__THE PROBLEM__
Keep only the lines from the top of the listing through the one with "13510 | 230 |", and reproduce them unaltered.

- Opening Delimiter -

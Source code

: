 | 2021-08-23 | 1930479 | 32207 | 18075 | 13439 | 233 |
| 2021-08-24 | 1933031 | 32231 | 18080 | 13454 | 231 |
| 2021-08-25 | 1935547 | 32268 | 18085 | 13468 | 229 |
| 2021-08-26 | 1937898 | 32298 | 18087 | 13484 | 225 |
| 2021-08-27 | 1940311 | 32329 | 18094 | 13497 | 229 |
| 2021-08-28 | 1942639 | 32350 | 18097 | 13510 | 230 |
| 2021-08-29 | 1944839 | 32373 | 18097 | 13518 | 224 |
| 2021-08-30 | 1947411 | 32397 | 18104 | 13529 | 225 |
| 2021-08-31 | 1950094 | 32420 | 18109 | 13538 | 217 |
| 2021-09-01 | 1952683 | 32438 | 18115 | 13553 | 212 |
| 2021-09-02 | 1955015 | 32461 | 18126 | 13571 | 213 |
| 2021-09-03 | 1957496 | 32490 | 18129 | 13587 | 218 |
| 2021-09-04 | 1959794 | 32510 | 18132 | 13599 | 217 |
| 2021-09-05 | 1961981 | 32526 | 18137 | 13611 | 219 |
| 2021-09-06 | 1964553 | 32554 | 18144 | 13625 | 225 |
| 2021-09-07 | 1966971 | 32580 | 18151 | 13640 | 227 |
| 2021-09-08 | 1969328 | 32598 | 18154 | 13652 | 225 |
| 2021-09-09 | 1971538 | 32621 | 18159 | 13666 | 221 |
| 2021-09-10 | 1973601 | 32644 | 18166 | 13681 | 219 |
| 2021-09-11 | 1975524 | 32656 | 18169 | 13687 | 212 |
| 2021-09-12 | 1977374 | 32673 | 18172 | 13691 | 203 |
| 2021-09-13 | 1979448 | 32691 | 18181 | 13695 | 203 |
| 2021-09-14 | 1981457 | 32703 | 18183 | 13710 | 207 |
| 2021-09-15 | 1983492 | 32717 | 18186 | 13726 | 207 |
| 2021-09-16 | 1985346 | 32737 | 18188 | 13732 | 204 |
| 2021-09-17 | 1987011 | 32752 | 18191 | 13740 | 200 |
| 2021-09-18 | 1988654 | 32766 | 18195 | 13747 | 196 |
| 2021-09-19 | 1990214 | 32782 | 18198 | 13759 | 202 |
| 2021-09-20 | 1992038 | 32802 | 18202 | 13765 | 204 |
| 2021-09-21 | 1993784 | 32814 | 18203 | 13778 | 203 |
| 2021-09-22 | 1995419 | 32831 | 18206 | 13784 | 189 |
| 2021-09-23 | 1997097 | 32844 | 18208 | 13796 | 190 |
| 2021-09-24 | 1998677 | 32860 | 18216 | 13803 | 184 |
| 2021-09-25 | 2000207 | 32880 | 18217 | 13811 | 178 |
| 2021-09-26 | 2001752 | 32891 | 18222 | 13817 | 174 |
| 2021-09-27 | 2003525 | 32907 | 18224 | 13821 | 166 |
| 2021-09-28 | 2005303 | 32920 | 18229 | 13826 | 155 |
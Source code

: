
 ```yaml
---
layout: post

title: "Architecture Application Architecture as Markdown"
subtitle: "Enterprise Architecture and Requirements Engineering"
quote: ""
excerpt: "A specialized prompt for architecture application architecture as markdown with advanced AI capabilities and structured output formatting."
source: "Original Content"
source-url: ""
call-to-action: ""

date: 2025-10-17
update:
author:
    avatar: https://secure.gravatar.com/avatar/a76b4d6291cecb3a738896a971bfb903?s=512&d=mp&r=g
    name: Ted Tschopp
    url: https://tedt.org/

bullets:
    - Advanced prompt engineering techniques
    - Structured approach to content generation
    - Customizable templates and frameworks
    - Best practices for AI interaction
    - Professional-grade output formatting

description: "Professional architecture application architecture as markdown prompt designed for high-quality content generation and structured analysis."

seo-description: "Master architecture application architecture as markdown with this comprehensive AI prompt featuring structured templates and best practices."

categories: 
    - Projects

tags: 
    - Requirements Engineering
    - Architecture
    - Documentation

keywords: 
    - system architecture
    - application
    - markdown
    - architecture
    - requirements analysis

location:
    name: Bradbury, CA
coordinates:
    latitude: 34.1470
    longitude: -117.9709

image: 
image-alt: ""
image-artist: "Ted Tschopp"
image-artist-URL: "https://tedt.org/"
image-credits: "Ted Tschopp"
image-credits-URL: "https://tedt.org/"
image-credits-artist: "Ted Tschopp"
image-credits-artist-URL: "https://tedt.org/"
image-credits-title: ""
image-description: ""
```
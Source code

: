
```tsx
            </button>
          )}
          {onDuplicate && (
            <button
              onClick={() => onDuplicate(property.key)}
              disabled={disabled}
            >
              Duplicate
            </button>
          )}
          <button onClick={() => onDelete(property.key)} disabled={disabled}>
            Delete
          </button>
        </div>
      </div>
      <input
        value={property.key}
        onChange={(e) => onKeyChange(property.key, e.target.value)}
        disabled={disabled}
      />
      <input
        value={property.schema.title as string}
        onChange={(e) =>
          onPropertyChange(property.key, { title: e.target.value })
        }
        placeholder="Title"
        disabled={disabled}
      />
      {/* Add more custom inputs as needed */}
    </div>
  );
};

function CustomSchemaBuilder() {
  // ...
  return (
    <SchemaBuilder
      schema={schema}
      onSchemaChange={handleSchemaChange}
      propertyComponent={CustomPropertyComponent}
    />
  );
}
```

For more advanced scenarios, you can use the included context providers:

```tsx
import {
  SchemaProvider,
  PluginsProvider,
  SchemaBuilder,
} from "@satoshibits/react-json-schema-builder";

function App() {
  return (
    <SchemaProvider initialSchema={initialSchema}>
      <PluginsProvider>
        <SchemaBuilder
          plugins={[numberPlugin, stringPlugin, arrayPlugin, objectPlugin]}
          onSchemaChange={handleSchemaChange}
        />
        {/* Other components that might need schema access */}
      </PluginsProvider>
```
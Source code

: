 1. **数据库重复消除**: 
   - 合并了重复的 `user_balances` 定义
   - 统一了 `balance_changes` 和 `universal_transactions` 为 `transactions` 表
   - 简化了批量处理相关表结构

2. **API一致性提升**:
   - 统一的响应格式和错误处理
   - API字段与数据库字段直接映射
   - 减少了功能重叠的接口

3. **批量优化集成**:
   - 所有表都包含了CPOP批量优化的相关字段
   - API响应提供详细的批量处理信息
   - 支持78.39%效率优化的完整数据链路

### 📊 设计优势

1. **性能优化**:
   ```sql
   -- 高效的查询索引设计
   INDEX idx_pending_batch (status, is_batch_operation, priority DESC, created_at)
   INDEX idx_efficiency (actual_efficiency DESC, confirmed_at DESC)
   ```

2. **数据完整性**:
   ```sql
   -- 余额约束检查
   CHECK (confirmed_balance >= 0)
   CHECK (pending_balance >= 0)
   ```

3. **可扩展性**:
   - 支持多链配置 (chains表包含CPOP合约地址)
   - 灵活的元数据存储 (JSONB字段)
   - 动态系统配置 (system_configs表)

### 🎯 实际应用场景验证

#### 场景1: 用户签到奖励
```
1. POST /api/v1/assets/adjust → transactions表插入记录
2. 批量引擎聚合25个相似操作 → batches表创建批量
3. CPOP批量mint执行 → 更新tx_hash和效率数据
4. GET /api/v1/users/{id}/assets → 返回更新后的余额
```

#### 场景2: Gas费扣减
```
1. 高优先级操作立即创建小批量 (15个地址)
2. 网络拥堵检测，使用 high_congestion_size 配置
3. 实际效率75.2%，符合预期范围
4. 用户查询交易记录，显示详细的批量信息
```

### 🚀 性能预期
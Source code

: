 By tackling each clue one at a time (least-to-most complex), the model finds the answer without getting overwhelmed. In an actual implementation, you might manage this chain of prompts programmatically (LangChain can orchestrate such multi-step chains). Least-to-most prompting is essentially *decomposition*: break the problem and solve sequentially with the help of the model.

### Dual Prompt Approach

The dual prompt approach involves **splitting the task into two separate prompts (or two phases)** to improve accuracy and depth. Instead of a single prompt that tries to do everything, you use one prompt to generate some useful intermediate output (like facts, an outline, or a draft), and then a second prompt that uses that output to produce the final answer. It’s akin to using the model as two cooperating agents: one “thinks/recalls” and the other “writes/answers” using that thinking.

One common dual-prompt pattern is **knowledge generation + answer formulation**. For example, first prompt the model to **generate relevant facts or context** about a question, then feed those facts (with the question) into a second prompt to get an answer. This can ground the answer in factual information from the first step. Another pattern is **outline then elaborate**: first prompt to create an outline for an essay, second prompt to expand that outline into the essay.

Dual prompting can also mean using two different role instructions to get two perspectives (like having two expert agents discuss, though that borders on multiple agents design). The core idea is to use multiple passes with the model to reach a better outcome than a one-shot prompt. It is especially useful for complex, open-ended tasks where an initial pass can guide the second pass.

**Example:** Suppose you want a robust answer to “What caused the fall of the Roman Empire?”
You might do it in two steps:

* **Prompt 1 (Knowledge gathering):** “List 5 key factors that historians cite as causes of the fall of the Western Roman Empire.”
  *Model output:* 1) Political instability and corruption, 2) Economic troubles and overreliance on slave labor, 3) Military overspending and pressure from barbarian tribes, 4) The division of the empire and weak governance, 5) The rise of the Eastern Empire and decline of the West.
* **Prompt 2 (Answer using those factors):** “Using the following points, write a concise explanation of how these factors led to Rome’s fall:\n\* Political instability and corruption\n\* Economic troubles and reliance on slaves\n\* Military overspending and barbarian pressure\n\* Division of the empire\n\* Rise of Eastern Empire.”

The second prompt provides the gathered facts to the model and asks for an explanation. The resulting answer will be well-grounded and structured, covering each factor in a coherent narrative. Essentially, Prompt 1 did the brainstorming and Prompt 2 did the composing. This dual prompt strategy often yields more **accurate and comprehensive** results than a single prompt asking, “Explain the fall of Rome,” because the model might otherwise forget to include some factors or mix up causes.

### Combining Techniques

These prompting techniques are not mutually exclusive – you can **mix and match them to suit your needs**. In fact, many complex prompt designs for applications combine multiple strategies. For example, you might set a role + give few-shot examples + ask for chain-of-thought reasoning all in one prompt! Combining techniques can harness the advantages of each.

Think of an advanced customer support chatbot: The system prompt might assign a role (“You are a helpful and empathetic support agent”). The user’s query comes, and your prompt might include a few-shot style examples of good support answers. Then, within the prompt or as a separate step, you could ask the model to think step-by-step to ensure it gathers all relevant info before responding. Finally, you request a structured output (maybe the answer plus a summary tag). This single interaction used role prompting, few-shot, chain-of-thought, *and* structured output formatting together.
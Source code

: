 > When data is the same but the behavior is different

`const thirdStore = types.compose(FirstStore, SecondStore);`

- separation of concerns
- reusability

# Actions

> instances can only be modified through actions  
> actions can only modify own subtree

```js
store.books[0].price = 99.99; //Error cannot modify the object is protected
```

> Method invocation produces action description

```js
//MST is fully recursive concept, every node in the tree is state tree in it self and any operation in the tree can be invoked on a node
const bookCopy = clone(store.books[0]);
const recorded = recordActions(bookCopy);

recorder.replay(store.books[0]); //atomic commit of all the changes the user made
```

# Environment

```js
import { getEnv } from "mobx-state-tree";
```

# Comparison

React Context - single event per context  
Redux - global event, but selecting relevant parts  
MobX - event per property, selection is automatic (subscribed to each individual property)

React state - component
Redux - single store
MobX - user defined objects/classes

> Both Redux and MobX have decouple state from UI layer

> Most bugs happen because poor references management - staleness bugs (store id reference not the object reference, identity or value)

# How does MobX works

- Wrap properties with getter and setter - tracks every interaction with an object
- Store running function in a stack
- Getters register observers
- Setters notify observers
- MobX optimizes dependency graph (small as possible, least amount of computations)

- Closing Delimiter -

__RESULT OF THIS TASK__
Source code

: | 2021-08-23 | 1930479 | 32207 | 18075 | 13439 | 233 |
| 2021-08-24 | 1933031 | 32231 | 18080 | 13454 | 231 |
| 2021-08-25 | 1935547 | 32268 | 18085 | 13468 | 229 |
| 2021-08-26 | 1937898 | 32298 | 18087 | 13484 | 225 |
| 2021-08-27 | 1940311 | 32329 | 18094 | 13497 | 229 |
| 2021-08-28 | 1942639 | 32350 | 18097 | 13510 | 230 |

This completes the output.